Items from a data source:
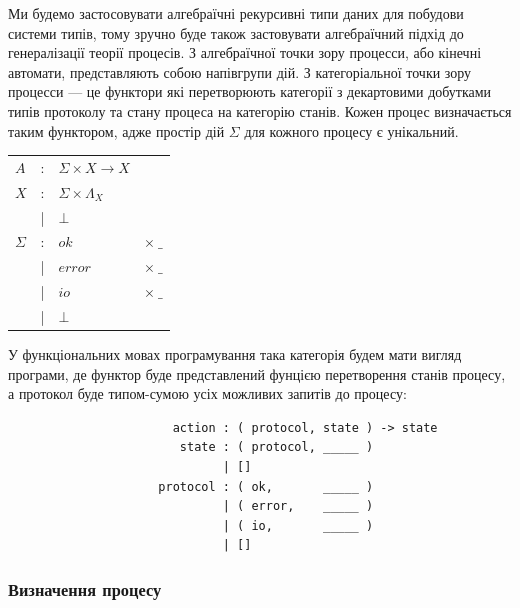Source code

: \documentclass[11pt,oneside]{article}
\begin{document}
   Ми будемо застосовувати алгебраїчні рекурсивні типи даних для побудови системи типів, тому
   зручно буде також застовувати алгебраїчний підхід до генералізації теорії процесів.
   З алгебраїчної точки зору процесси, або кінечні автомати, представляють собою напівгрупи дій.
   З категоріальної точки зору процесси --- це функтори які перетворюють категорії з декартовими добутками
   типів протоколу та стану процеса на категорію станів. Кожен процес визначається таким функтором, адже
   простір дій $\Sigma$ для кожного процесу є унікальний.

\begin{center}
\begin{tabular}{lcll}
$A$         &:& $\Sigma \times X \rightarrow X  $ &\\
$X$         &:& $\Sigma \times \Lambda_{X} $ &\\
            &|& $\bot                              $ &\\
$\Sigma$    &:& $ok$    & $\times\ \_$          \\
            &|& $error$ & $\times\ \_$          \\
            &|& $io$    & $\times\ \_$          \\
            &|& $\bot                              $ &\\
\end{tabular}
\end{center}

   У функціональних мовах програмування така категорія будем мати вигляд програми,
   де функтор буде представлений фунцією перетворення станів процесу, а протокол
   буде типом-сумою усіх можливих запитів до процесу:

\begin{center}
\begin{lstlisting}
                       action : ( protocol, state ) -> state
                        state : ( protocol, _____ )
                              | []
                     protocol : ( ok,       _____ )
                              | ( error,    _____ )
                              | ( io,       _____ )
                              | []
\end{lstlisting}
\end{center}

   \subsubsection*{Визначення процесу}
\end{document}
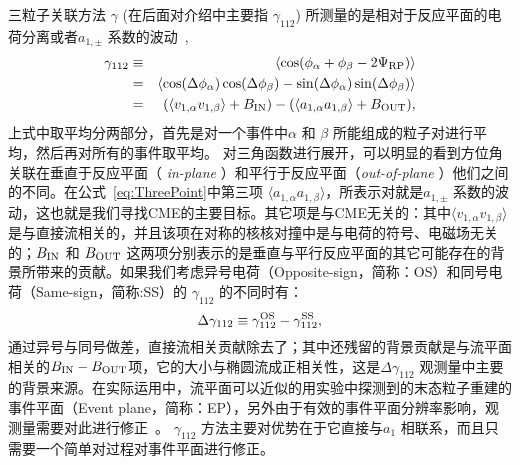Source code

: 三粒子关联方法 $\gamma$ (在后面对介绍中主要指 $\gamma_{112}$) 所测量的是相对于反应平面的电荷分离或者$a_{1,\pm}$ 系数的波动~\cite{Voloshin:2008dg},
\begin{eqnarray}
\gamma_{112} &\equiv&  \langle \cos(\phi_\alpha + \phi_\beta -2{\rm \Psi_{RP}}) \rangle \nonumber \\
&=& \langle\cos(\Delta\phi_{\alpha})\cos(\Delta\phi_{\beta}) -
\sin(\Delta\phi_{\alpha})\sin(\Delta\phi_{\beta})\rangle \nonumber \\
&=& (\langle v_{1,\alpha}v_{1,\beta}\rangle + B_{\rm IN}) -(\langle a_{1,\alpha}a_{1,\beta}\rangle + B_{\rm OUT}), \label{eq:ThreePoint}
\end{eqnarray}
\noindent 上式中取平均分两部分，首先是对一个事件中$\alpha$ 和 $\beta$ 所能组成的粒子对进行平均，然后再对所有的事件取平均。
对三角函数进行展开，可以明显的看到方位角关联在垂直于反应平面（ {\it in-plane} ）和平行于反应平面（{\it out-of-plane} ）他们之间的不同。在公式~\ref{eq:ThreePoint}中第三项 $\langle a_{1,\alpha}a_{1,\beta}\rangle$，所表示对就是$a_{1,\pm}$ 系数的波动，这也就是我们寻找CME的主要目标。其它项是与CME无关的：其中$\langle v_{1,\alpha}v_{1,\beta}\rangle$ 是与直接流相关的，并且该项在对称的核核对撞中是与电荷的符号、电磁场无关的；$B_{\rm IN}$ 和 $B_{\rm OUT}$ 这两项分别表示的是垂直与平行反应平面的其它可能存在的背景所带来的贡献。如果我们考虑异号电荷（Opposite-sign，简称：OS）和同号电荷（Same-sign，简称:SS）的 $\gamma_{112}$ 的不同时有：
\begin{equation}
\Delta \gamma_{112} \equiv \gamma^{\rm OS}_{112} - \gamma^{\rm SS}_{112}, 
\end{equation}
\noindent 通过异号与同号做差，直接流相关贡献除去了；其中还残留的背景贡献是与流平面相关的$B_{\rm IN}-B_{\rm OUT}$项，它的大小与椭圆流成正相关性，这是$\Delta \gamma_{112}$ 观测量中主要的背景来源。在实际运用中，流平面可以近似的用实验中探测到的末态粒子重建的事件平面（Event plane，简称：EP），另外由于有效的事件平面分辨率影响，观测量需要对此进行修正~\cite{Poskanzer:1998yz}。
$\gamma_{112}$ 方法主要对优势在于它直接与$a_1$ 相联系，而且只需要一个简单对过程对事件平面进行修正。

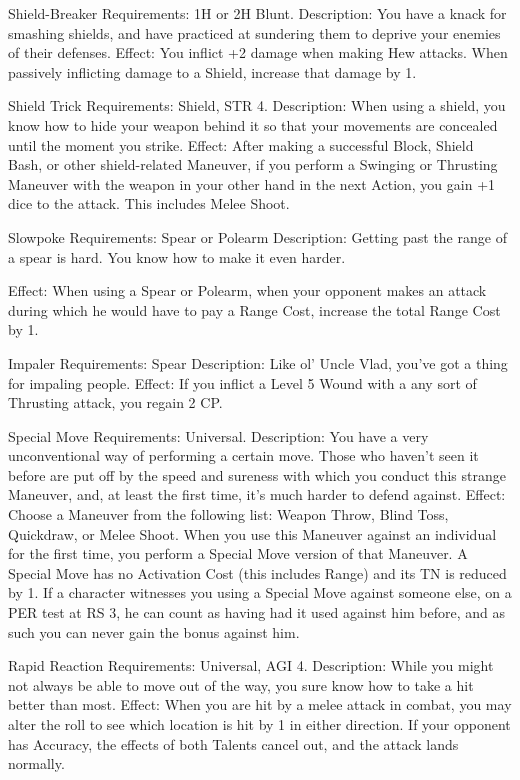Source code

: \documentclass[oneside,11pt,english]{book}
\begin{document}
 

Shield-Breaker 
Requirements: 1H or 2H Blunt. 
Description: You have a knack for smashing shields, and have practiced at sundering them to deprive 
your enemies of their defenses. 
Effect: You inflict +2 damage when making Hew attacks. When passively inflicting damage to a Shield, 
increase that damage by 1. 

 

Shield Trick 
Requirements: Shield, STR 4. 
Description: When using a shield, you know how to hide your weapon behind it so that your movements 
are concealed until the moment you strike. 
Effect: After making a successful Block, Shield Bash, or other shield-related Maneuver, if you perform a 
Swinging or Thrusting Maneuver with the weapon in your other hand in the next Action, you gain +1 dice 
to the attack. This includes Melee Shoot. 

 

Slowpoke 
Requirements: Spear or Polearm 
Description: Getting past the range of a spear is hard. You know how to make it even harder. 


Effect: When using a Spear or Polearm, when your opponent makes an attack during which he would 
have to pay a Range Cost, increase the total Range Cost by 1. 

 

Impaler 
Requirements: Spear 
Description: Like ol’ Uncle Vlad, you’ve got a thing for impaling people. 
Effect: If you inflict a Level 5 Wound with a any sort of Thrusting attack, you regain 2 CP. 

 

Special Move 
Requirements: Universal. 
Description: You have a very unconventional way of performing a certain move. Those who haven't seen 
it before are put off by the speed and sureness with which you conduct this strange Maneuver, and, at 
least the first time, it's much harder to defend against. 
Effect: Choose a Maneuver from the following list: Weapon Throw, Blind Toss, Quickdraw, or Melee 
Shoot. When you use this Maneuver against an individual for the first time, you perform a Special Move 
version of that Maneuver. A Special Move has no Activation Cost (this includes Range) and its TN is 
reduced by 1. If a character witnesses you using a Special Move against someone else, on a PER test at 
RS 3, he can count as having had it used against him before, and as such you can never gain the bonus 
against him. 

 

Rapid Reaction 
Requirements: Universal, AGI 4. 
Description: While you might not always be able to move out of the way, you sure know how to take a 
hit better than most. 
Effect: When you are hit by a melee attack in combat, you may alter the roll to see which location is hit 
by 1 in either direction. If your opponent has Accuracy, the effects of both Talents cancel out, and the 
attack lands normally. 
\end{document}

How to complete this task
The data above must be reproduced exactly, without any of its pictures.

Expected answer
Source code

: \documentclass[11pt,oneside]{article}
\begin{document}
   Ми будемо застосовувати алгебраїчні рекурсивні типи даних для побудови системи типів, тому
   зручно буде також застовувати алгебраїчний підхід до генералізації теорії процесів.
   З алгебраїчної точки зору процесси, або кінечні автомати, представляють собою напівгрупи дій.
   З категоріальної точки зору процесси --- це функтори які перетворюють категорії з декартовими добутками
   типів протоколу та стану процеса на категорію станів. Кожен процес визначається таким функтором, адже
   простір дій $\Sigma$ для кожного процесу є унікальний.

\begin{center}
\begin{tabular}{lcll}
$A$         &:& $\Sigma \times X \rightarrow X  $ &\\
$X$         &:& $\Sigma \times \Lambda_{X} $ &\\
            &|& $\bot                              $ &\\
$\Sigma$    &:& $ok$    & $\times\ \_$          \\
            &|& $error$ & $\times\ \_$          \\
            &|& $io$    & $\times\ \_$          \\
            &|& $\bot                              $ &\\
\end{tabular}
\end{center}

   У функціональних мовах програмування така категорія будем мати вигляд програми,
   де функтор буде представлений фунцією перетворення станів процесу, а протокол
   буде типом-сумою усіх можливих запитів до процесу:

\begin{center}
\begin{lstlisting}
                       action : ( protocol, state ) -> state
                        state : ( protocol, _____ )
                              | []
                     protocol : ( ok,       _____ )
                              | ( error,    _____ )
                              | ( io,       _____ )
                              | []
\end{lstlisting}
\end{center}

   \subsubsection*{Визначення процесу}
\end{document}
Source code

: 三粒子关联方法 $\gamma$ (在后面对介绍中主要指 $\gamma_{112}$) 所测量的是相对于反应平面的电荷分离或者$a_{1,\pm}$ 系数的波动~\cite{Voloshin:2008dg},
\begin{eqnarray}
\gamma_{112} &\equiv&  \langle \cos(\phi_\alpha + \phi_\beta -2{\rm \Psi_{RP}}) \rangle \nonumber \\
&=& \langle\cos(\Delta\phi_{\alpha})\cos(\Delta\phi_{\beta}) -
\sin(\Delta\phi_{\alpha})\sin(\Delta\phi_{\beta})\rangle \nonumber \\
&=& (\langle v_{1,\alpha}v_{1,\beta}\rangle + B_{\rm IN}) -(\langle a_{1,\alpha}a_{1,\beta}\rangle + B_{\rm OUT}), \label{eq:ThreePoint}
\end{eqnarray}
\noindent 上式中取平均分两部分，首先是对一个事件中$\alpha$ 和 $\beta$ 所能组成的粒子对进行平均，然后再对所有的事件取平均。
对三角函数进行展开，可以明显的看到方位角关联在垂直于反应平面（ {\it in-plane} ）和平行于反应平面（{\it out-of-plane} ）他们之间的不同。在公式~\ref{eq:ThreePoint}中第三项 $\langle a_{1,\alpha}a_{1,\beta}\rangle$，所表示对就是$a_{1,\pm}$ 系数的波动，这也就是我们寻找CME的主要目标。其它项是与CME无关的：其中$\langle v_{1,\alpha}v_{1,\beta}\rangle$ 是与直接流相关的，并且该项在对称的核核对撞中是与电荷的符号、电磁场无关的；$B_{\rm IN}$ 和 $B_{\rm OUT}$ 这两项分别表示的是垂直与平行反应平面的其它可能存在的背景所带来的贡献。如果我们考虑异号电荷（Opposite-sign，简称：OS）和同号电荷（Same-sign，简称:SS）的 $\gamma_{112}$ 的不同时有：
\begin{equation}
\Delta \gamma_{112} \equiv \gamma^{\rm OS}_{112} - \gamma^{\rm SS}_{112}, 
\end{equation}
\noindent 通过异号与同号做差，直接流相关贡献除去了；其中还残留的背景贡献是与流平面相关的$B_{\rm IN}-B_{\rm OUT}$项，它的大小与椭圆流成正相关性，这是$\Delta \gamma_{112}$ 观测量中主要的背景来源。在实际运用中，流平面可以近似的用实验中探测到的末态粒子重建的事件平面（Event plane，简称：EP），另外由于有效的事件平面分辨率影响，观测量需要对此进行修正~\cite{Poskanzer:1998yz}。
$\gamma_{112}$ 方法主要对优势在于它直接与$a_1$ 相联系，而且只需要一个简单对过程对事件平面进行修正。

Source code

: \documentclass[oneside,11pt,english]{book}
\begin{document}
 

Shield-Breaker 
Requirements: 1H or 2H Blunt. 
Description: You have a knack for smashing shields, and have practiced at sundering them to deprive 
your enemies of their defenses. 
Effect: You inflict +2 damage when making Hew attacks. When passively inflicting damage to a Shield, 
increase that damage by 1. 

 

Shield Trick 
Requirements: Shield, STR 4. 
Description: When using a shield, you know how to hide your weapon behind it so that your movements 
are concealed until the moment you strike. 
Effect: After making a successful Block, Shield Bash, or other shield-related Maneuver, if you perform a 
Swinging or Thrusting Maneuver with the weapon in your other hand in the next Action, you gain +1 dice 
to the attack. This includes Melee Shoot. 

 

Slowpoke 
Requirements: Spear or Polearm 
Description: Getting past the range of a spear is hard. You know how to make it even harder. 


Effect: When using a Spear or Polearm, when your opponent makes an attack during which he would 
have to pay a Range Cost, increase the total Range Cost by 1. 

 

Impaler 
Requirements: Spear 
Description: Like ol’ Uncle Vlad, you’ve got a thing for impaling people. 
Effect: If you inflict a Level 5 Wound with a any sort of Thrusting attack, you regain 2 CP. 

 

Special Move 
Requirements: Universal. 
Description: You have a very unconventional way of performing a certain move. Those who haven't seen 
it before are put off by the speed and sureness with which you conduct this strange Maneuver, and, at 
least the first time, it's much harder to defend against. 
Effect: Choose a Maneuver from the following list: Weapon Throw, Blind Toss, Quickdraw, or Melee 
Shoot. When you use this Maneuver against an individual for the first time, you perform a Special Move 
version of that Maneuver. A Special Move has no Activation Cost (this includes Range) and its TN is 
reduced by 1. If a character witnesses you using a Special Move against someone else, on a PER test at 
RS 3, he can count as having had it used against him before, and as such you can never gain the bonus 
against him. 

 

Rapid Reaction 
Requirements: Universal, AGI 4. 
Description: While you might not always be able to move out of the way, you sure know how to take a 
hit better than most. 
Effect: When you are hit by a melee attack in combat, you may alter the roll to see which location is hit 
by 1 in either direction. If your opponent has Accuracy, the effects of both Talents cancel out, and the 
attack lands normally. 
\end{document}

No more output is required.